Re: Large lists of data

John Sat, 24 Jul 2010 12:35:40 -0700

Hi

Thanks to you both for the answers so far. Indeed my setup is far more complex 
than I have exposed to date but I'm making it into bite sized chunks around the 
Use Cases that I think are the more challenging for me.


Although your answers were useful they don't quite hit the mark and that's 
probably because I didn't explain my problem well enough to start with!

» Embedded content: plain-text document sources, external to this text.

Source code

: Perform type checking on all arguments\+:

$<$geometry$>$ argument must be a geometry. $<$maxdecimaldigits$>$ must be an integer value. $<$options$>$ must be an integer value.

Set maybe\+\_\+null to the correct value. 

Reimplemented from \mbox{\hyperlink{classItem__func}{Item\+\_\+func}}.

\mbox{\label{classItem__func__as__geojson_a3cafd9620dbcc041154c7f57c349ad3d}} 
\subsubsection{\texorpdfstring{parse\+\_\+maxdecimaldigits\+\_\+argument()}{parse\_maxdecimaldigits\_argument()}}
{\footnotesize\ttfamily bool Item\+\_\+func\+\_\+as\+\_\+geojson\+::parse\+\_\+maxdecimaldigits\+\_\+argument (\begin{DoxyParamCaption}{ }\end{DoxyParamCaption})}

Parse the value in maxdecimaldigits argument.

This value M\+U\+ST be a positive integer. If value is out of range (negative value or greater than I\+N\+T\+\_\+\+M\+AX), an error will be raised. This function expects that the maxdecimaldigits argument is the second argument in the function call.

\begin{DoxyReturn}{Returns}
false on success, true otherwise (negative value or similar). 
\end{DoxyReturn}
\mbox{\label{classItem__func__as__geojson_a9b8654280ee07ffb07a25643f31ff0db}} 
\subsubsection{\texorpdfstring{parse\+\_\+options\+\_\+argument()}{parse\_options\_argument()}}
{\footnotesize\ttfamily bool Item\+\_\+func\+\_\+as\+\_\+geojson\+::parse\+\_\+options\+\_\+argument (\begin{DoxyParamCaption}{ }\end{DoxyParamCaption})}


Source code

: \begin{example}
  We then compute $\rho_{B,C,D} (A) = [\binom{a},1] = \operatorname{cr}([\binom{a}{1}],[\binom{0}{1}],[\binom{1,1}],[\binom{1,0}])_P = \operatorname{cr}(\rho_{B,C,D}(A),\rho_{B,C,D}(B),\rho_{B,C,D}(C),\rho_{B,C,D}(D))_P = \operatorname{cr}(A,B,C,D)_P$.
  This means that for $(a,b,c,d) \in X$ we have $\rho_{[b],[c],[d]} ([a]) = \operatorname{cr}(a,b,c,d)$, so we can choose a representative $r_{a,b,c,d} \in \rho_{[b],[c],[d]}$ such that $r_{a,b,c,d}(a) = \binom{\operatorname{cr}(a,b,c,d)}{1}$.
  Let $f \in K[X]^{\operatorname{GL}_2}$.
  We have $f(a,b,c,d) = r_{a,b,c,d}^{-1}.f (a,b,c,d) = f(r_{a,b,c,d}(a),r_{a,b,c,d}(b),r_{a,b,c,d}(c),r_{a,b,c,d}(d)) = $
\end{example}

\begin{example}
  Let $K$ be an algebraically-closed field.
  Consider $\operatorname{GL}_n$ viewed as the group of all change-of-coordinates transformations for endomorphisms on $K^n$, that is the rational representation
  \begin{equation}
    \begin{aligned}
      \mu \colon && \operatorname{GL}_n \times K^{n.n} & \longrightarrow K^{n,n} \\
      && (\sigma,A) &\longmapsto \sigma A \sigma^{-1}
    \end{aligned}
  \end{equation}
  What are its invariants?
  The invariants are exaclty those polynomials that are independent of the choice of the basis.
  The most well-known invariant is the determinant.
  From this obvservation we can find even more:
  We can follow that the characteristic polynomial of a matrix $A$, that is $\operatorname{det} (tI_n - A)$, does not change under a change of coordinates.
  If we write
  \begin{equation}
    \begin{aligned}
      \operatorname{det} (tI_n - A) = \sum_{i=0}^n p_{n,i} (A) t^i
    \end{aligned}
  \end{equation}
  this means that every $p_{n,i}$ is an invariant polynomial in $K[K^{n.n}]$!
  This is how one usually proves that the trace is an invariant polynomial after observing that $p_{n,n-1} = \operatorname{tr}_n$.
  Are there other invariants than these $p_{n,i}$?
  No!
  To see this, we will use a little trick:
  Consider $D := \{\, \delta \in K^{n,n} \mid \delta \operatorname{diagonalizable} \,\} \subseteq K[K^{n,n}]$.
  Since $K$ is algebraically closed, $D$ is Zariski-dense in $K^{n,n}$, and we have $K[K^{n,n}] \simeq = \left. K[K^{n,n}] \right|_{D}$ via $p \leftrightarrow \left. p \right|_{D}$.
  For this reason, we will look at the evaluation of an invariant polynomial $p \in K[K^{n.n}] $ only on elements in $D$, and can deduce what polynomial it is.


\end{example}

The database will contain entries from multiple lists (many thousands perhaps) 
so the _id will never be unique on a telephone number. Perhaps this might work 
though:

GET /database/<list _id>#0123456789

or I could just keep the _id as a uuid and move this problem (find by list id 
and number) to the view.

The view by list wont work for me. I need to be able to query the view with 
something like:

GET  /database/_design/portability/_view/NP?key=0123456789&list=<_id of list>

In fact in some cases the problem is more complex than this as I need to search 
for "widest match":

GET  /database/_design/portability/_view/NP?key=0123456789&list=<_id of 
list>&min_width=5

which would return the widest match in:

0123456789
012345678
01234567
0123456
012345
01234


I even have another use case where I need to do a STARTS_WITH e.g. provide a 
key of 01234 and return true if there are any numbers that start 01234.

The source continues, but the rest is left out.